- Boetsap Boetsap
- Coordinates: 27°58′16″S 24°27′00″E﻿ / ﻿27.971°S 24.450°E
- Country: South Africa
- Province: Northern Cape
- District: Frances Baard
- Municipality: Dikgatlong
- Established: 1883
- Time zone: UTC+2 (SAST)

= Boetsap =

Boetsap is a private owned village between towns Prieska, Warrenton, Douglas and Reivilo. Its situated in the Northern Cape, South Africa

==Beginnings==

The area today known as Boetsap belonged to the Griqua King, Barend Barendse. Moselekatse beaten him in a battle and took the land over. In 1879 William Hunter took it over and in his turn sold it to Archibald Cochran. Cochran sold it to the congregation of Kimberley and du Toitspan. In 1883 it formed its own congregation and a town was founded, calling it Cathcart West. It was changed to Boetsap in 1890. (Old missionaries recorded it as Bootschap) The area then was divided into two separate areas Boetsap and Klein (small) Boetsap. Klein Boetsap became Reivilo. Boetsap later became in the possession of H Pagan.

==Naming origin==

The name originates out of Tswana. It’s called after the word “Mabuchapella”. The meaning is Mother of Fertility (referring to an animal).
From Tswana bucwa, 'fat', 'sleek', it is said to refer to the condition of the cattle there.

==Location==

It’s on the foot of the Ghaapse Plateau. David Livingstone, the explorer and Missionary when looking at trees decided to call the valley to Boetsap “Forest Hill”. This was in the 1800s before the formal town settling.

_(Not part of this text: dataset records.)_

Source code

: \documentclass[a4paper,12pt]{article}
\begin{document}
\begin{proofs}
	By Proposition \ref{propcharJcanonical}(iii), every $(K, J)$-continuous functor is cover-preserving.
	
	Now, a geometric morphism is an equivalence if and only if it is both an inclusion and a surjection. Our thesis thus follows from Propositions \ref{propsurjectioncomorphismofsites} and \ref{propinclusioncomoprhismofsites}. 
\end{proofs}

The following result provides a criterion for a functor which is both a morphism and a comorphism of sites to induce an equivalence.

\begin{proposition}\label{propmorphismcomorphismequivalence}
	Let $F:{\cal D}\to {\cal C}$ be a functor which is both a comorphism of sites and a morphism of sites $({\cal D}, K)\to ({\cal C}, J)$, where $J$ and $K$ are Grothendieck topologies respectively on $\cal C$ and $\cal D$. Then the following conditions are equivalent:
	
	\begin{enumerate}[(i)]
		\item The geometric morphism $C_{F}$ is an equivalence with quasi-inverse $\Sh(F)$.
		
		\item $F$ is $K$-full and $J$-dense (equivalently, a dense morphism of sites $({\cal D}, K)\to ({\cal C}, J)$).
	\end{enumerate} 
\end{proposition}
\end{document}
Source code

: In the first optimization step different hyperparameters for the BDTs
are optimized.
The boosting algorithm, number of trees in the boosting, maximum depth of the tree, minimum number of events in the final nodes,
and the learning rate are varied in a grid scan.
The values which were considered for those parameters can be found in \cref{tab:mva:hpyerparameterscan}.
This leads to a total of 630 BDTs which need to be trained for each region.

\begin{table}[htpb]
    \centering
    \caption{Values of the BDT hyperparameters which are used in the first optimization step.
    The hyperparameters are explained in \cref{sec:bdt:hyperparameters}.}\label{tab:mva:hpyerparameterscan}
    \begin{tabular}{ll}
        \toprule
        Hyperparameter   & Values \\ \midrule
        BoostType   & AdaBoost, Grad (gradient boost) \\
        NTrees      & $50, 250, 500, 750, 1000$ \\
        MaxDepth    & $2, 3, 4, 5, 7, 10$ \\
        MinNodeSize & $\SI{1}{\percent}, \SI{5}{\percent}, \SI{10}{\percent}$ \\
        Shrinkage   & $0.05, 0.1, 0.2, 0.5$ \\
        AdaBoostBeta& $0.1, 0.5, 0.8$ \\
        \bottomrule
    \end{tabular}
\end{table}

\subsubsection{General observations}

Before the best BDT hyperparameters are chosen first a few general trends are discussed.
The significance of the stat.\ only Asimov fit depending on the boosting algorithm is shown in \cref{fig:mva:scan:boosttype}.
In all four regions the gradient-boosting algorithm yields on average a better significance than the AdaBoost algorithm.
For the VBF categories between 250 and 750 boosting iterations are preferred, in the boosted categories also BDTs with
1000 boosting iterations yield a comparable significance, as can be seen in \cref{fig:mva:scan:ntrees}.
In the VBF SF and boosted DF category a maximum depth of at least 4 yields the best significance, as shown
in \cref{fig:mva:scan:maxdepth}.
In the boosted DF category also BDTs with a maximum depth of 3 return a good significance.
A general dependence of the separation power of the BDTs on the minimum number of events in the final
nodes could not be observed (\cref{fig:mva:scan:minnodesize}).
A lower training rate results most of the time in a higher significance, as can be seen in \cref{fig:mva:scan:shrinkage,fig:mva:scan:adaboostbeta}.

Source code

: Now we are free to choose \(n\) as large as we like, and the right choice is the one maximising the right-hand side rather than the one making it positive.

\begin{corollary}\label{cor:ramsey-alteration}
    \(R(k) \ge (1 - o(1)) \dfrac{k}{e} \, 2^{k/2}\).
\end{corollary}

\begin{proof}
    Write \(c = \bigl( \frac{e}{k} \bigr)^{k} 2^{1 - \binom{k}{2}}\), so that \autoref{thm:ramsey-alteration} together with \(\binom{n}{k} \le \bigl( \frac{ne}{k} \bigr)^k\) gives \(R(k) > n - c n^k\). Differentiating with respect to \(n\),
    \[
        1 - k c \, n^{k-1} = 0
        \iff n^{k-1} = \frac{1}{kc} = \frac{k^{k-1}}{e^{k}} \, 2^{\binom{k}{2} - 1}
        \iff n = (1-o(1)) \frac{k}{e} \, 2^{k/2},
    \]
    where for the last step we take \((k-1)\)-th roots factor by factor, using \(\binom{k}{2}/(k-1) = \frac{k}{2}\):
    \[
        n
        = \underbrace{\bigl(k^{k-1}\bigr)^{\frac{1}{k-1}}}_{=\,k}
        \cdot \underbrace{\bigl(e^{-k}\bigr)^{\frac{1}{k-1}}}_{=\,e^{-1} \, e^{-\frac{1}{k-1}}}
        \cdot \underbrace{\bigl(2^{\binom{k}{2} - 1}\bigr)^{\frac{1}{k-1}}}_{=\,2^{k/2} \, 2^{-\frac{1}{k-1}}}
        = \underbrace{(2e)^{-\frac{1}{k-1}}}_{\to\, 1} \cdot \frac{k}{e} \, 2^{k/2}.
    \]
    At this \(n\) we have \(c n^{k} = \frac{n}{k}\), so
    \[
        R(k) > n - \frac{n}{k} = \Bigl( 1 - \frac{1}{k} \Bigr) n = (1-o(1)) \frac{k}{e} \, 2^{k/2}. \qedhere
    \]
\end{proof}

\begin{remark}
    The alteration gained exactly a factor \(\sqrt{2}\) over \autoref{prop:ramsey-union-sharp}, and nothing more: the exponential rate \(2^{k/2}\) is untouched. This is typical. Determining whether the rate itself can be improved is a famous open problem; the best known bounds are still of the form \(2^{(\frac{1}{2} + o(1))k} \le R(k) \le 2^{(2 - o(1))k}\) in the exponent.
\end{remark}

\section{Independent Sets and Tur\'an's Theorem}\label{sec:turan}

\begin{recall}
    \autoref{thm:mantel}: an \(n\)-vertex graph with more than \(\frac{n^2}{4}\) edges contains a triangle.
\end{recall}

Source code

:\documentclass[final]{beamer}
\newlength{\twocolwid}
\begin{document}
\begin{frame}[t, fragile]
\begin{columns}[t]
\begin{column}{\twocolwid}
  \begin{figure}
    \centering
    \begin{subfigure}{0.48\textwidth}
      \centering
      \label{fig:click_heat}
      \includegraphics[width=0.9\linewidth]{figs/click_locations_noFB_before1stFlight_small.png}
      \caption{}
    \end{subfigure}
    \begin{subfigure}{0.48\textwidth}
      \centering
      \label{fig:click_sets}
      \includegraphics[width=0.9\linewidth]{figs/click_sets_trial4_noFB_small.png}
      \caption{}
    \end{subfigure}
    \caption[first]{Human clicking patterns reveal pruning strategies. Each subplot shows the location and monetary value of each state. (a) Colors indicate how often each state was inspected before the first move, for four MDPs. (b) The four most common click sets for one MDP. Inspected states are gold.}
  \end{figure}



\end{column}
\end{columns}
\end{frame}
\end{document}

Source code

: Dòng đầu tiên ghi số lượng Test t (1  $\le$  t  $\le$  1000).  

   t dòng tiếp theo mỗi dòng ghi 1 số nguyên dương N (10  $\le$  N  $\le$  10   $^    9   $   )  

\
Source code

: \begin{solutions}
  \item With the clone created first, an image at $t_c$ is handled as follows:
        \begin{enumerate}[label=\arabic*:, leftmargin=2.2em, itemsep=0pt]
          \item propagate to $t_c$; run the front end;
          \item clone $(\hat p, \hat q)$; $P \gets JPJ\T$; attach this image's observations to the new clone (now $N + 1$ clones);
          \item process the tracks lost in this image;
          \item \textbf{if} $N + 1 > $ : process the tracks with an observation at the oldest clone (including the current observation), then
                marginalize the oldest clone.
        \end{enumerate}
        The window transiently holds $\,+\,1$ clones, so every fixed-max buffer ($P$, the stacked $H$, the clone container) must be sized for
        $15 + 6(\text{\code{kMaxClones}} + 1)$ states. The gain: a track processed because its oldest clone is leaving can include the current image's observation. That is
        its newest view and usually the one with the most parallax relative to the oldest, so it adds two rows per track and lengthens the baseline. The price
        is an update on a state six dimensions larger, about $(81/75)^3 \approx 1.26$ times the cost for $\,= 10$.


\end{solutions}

==School and Nursing home==
On 1 June 1883 a school, accommodating children from SubA (Grade 1) and Standard 6(Grade 8) was opened with 25 children. The first principal was D Viljoen. Later D Nelson was principal from 1923-1954. A Nursing home was also opened in the late 1930s.

==Limestone formation and asbestos==
In the 1930s Prof Young from Wits did some studies here regarding Stromatolite. Asbestos mining also took place in the area. The Asbestos Mountains rise from the Ghaap Plateau and is called that due to the mining that took place in the 20th century

==Notable residents==

Edwill van Aarde South African radio and television personality, grew up there.